Ya. Bergantung padanya berarti pekerjaan peringkat-mitril dapat diselesaikan tanpa masalah. Itu hanya alami. Itu hanya definisi petualang dengan peringkat tertinggi.
“Bisnis itu buruk,” keluh Bellote. Tentu saja, dia tidak serius. Seseorang yang mencapai status mitos, kecuali sesuatu yang gila, akan menabung cukup banyak uang untuk pensiun dan menjalani sisa hidup mereka dengan santai. Sebagian besar petualang di wilayah ini yang mencapai level itu ada di dalamnya karena alasan selain uang.

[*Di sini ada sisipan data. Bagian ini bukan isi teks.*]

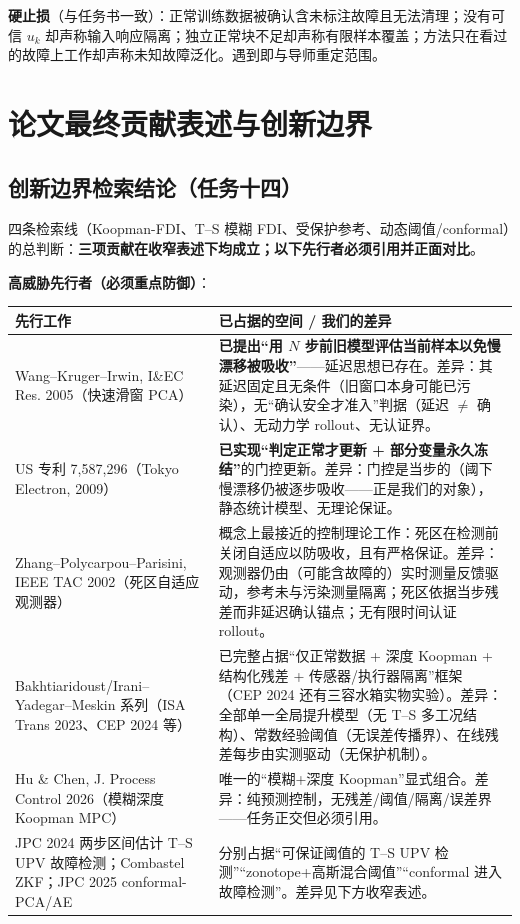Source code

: \documentclass[11pt,a4paper]{ctexart}
\theoremstyle{remark}
\begin{document}
\textbf{硬止损}（与任务书一致）：正常训练数据被确认含未标注故障且无法清理；没有可信 $u_k$ 却声称输入响应隔离；独立正常块不足却声称有限样本覆盖；方法只在看过的故障上工作却声称未知故障泛化。遇到即与导师重定范围。

\section{论文最终贡献表述与创新边界}

\subsection{创新边界检索结论（任务十四）}

四条检索线（Koopman-FDI、T--S 模糊 FDI、受保护参考、动态阈值/conformal）的总判断：\textbf{三项贡献在收窄表述下均成立；以下先行者必须引用并正面对比}。

\textbf{高威胁先行者（必须重点防御）}：
\begin{center}
\small
\begin{tabular}{p{}p{}}
\toprule
先行工作 & 已占据的空间 / 我们的差异 \\
\midrule
Wang--Kruger--Irwin, I\&EC Res. 2005（快速滑窗 PCA） & \textbf{已提出“用 $N$ 步前旧模型评估当前样本以免慢漂移被吸收”}——延迟思想已存在。差异：其延迟固定且无条件（旧窗口本身可能已污染），无“确认安全才准入”判据（延迟 $\ne$ 确认）、无动力学 rollout、无认证界。 \\
US 专利 7{,}587{,}296（Tokyo Electron, 2009） & \textbf{已实现“判定正常才更新 + 部分变量永久冻结”}的门控更新。差异：门控是当步的（阈下慢漂移仍被逐步吸收——正是我们的对象），静态统计模型、无理论保证。 \\
Zhang--Polycarpou--Parisini, IEEE TAC 2002（死区自适应观测器） & 概念上最接近的控制理论工作：死区在检测前关闭自适应以防吸收，且有严格保证。差异：观测器仍由（可能含故障的）实时测量反馈驱动，参考未与污染测量隔离；死区依据当步残差而非延迟确认锚点；无有限时间认证 rollout。 \\
Bakhtiaridoust/Irani--Yadegar--Meskin 系列（ISA Trans 2023、CEP 2024 等） & 已完整占据“仅正常数据 + 深度 Koopman + 结构化残差 + 传感器/执行器隔离”框架（CEP 2024 还有三容水箱实物实验）。差异：全部单一全局提升模型（无 T--S 多工况结构）、常数经验阈值（无误差传播界）、在线残差每步由实测驱动（无保护机制）。 \\
Hu \& Chen, J. Process Control 2026（模糊深度 Koopman MPC） & 唯一的“模糊+深度 Koopman”显式组合。差异：纯预测控制，无残差/阈值/隔离/误差界——任务正交但必须引用。 \\
JPC 2024 两步区间估计 T--S UPV 故障检测；Combastel ZKF；JPC 2025 conformal-PCA/AE & 分别占据“可保证阈值的 T--S UPV 检测”“zonotope+高斯混合阈值”“conformal 进入故障检测”。差异见下方收窄表述。 \\
\bottomrule
\end{tabular}
\end{center}
\end{document}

“Ah, maafkan saya, Tuan Momon. Saat ini kami tidak memiliki permintaan yang sepadan dengan waktu Anda. Maaf, tapi saya harap Anda mengerti. ” Dia berdiri dan membungkuk.
“Begitu—” Dia baru saja akan mengatakan sesuatu tetapi tiba-tiba berhenti. Setelah beberapa detik, dia membuka mulutnya lagi. “Oke. Itu sebenarnya sempurna. Saya ingat sesuatu yang harus saya lakukan, jadi saya akan kembali ke penginapan saya. Jika ada permintaan mendesak untuk saya, silakan kirim ke sana. Kamu tahu tempatnya, kan?”
“Ya. Itu Golden Glimmer, kan?”
Ainz mengangguk, mengenakan jubah merahnya dengan gaya, dan berangkat.
Saat dia lewat, Bellote mendengar suaranya dengan samar. Itu sangat sunyi sehingga dia hanya bisa mendengarnya sedikit, dan dia tidak tahu apa artinya.
Kata-kata yang diucapkan Ainz yang tidak dapat ditangkap oleh Bellote adalah perintah untuk menunjukkan kekuatan militer yang luar biasa di negeri yang jauh. “Pesan Gargantua untuk mengaktifkan. Panggil Korban. Begitu Cocytus kembali, aku ingin para penjaga lantai keluar dengan kekuatan penuh.”